**Work to complete**
Omitting all images, transcribe the listing word for word.

**Data provided**
● ● ●

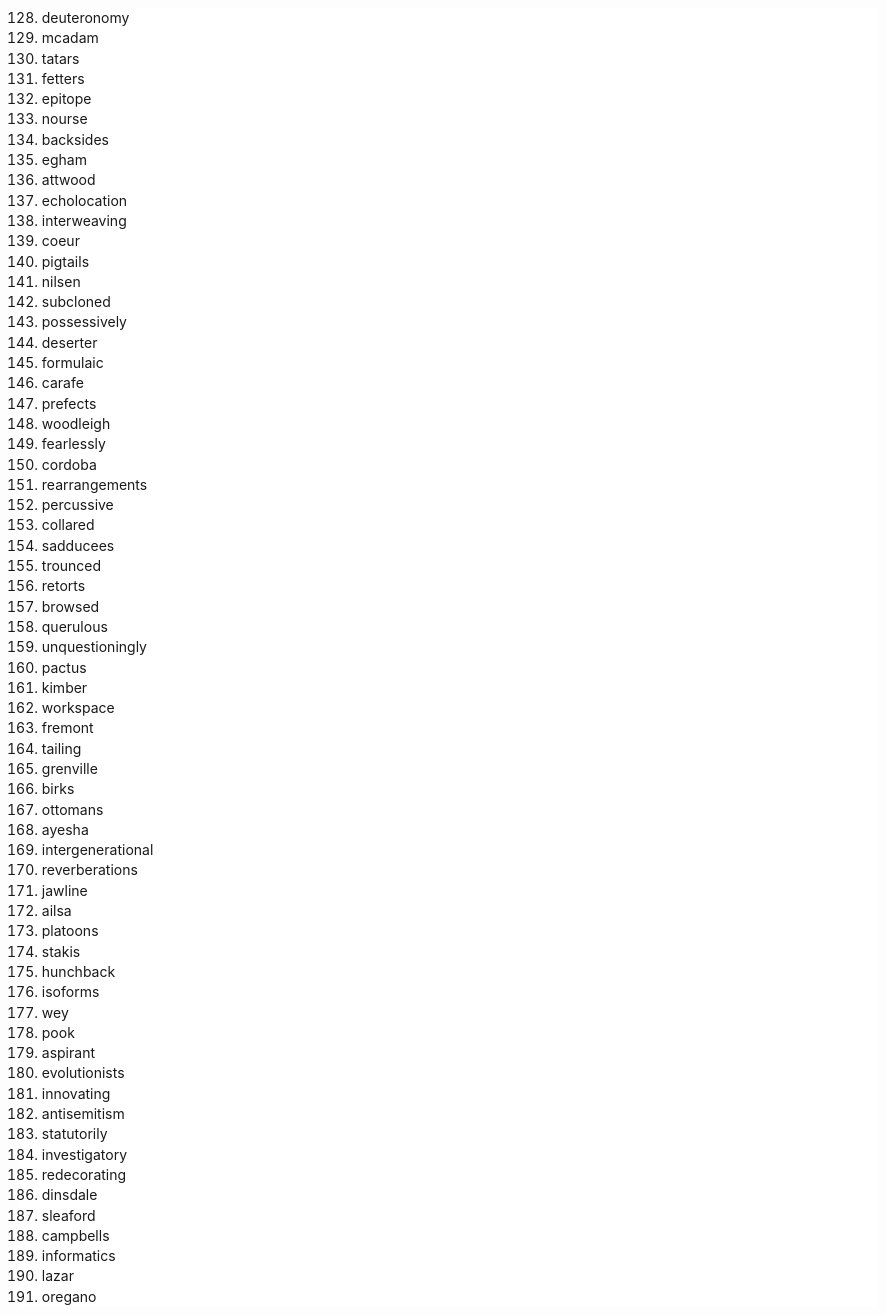 128. deuteronomy
129. mcadam
130. tatars
131. fetters
132. epitope
133. nourse
134. backsides
135. egham
136. attwood
137. echolocation
138. interweaving
139. coeur
140. pigtails
141. nilsen
142. subcloned
143. possessively
144. deserter
145. formulaic
146. carafe
147. prefects
148. woodleigh
149. fearlessly
150. cordoba
151. rearrangements
152. percussive
153. collared
154. sadducees
155. trounced
156. retorts
157. browsed
158. querulous
159. unquestioningly
160. pactus
161. kimber
162. workspace
163. fremont
164. tailing
165. grenville
166. birks
167. ottomans
168. ayesha
169. intergenerational
170. reverberations
171. jawline
172. ailsa
173. platoons
174. stakis
175. hunchback
176. isoforms
177. wey
178. pook
179. aspirant
180. evolutionists
181. innovating
182. antisemitism
183. statutorily
184. investigatory
185. redecorating
186. dinsdale
187. sleaford
188. campbells
189. informatics
190. lazar
191. oregano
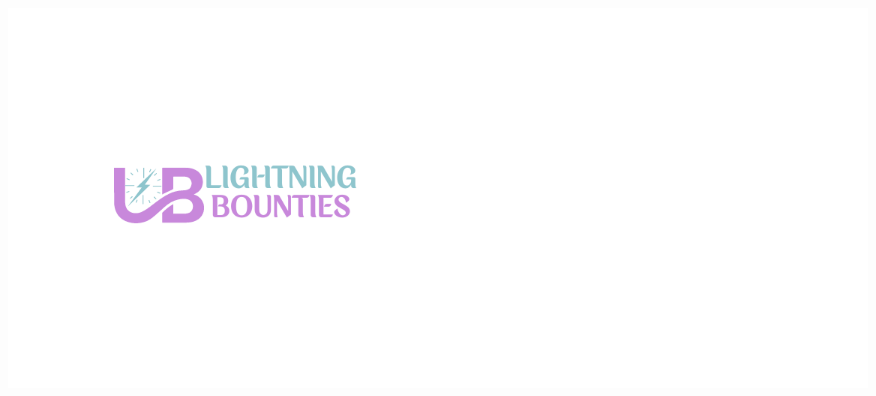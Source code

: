 <figure><img src=".gitbook/assets/lb_initals_typography_rectangle_vaporwave_nobg.png" alt="" width="375"><figcaption></figcaption></figure>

● ● ●

**Answer space**
 128. deuteronomy
129. mcadam
130. tatars
131. fetters
132. epitope
133. nourse
134. backsides
135. egham
136. attwood
137. echolocation
138. interweaving
139. coeur
140. pigtails
141. nilsen
142. subcloned
143. possessively
144. deserter
145. formulaic
146. carafe
147. prefects
148. woodleigh
149. fearlessly
150. cordoba
151. rearrangements
152. percussive
153. collared
154. sadducees
155. trounced
156. retorts
157. browsed
158. querulous
159. unquestioningly
160. pactus
161. kimber
162. workspace
163. fremont
164. tailing
165. grenville
166. birks
167. ottomans
168. ayesha
169. intergenerational
170. reverberations
171. jawline
172. ailsa
173. platoons
174. stakis
175. hunchback
176. isoforms
177. wey
178. pook
179. aspirant
180. evolutionists
181. innovating
182. antisemitism
183. statutorily
184. investigatory
185. redecorating
186. dinsdale
187. sleaford
188. campbells
189. informatics
190. lazar
191. oregano
Source code

: <figure><img src=".gitbook/assets/lb_initals_typography_rectangle_vaporwave_nobg.png" alt="" width="375"><figcaption></figcaption></figure>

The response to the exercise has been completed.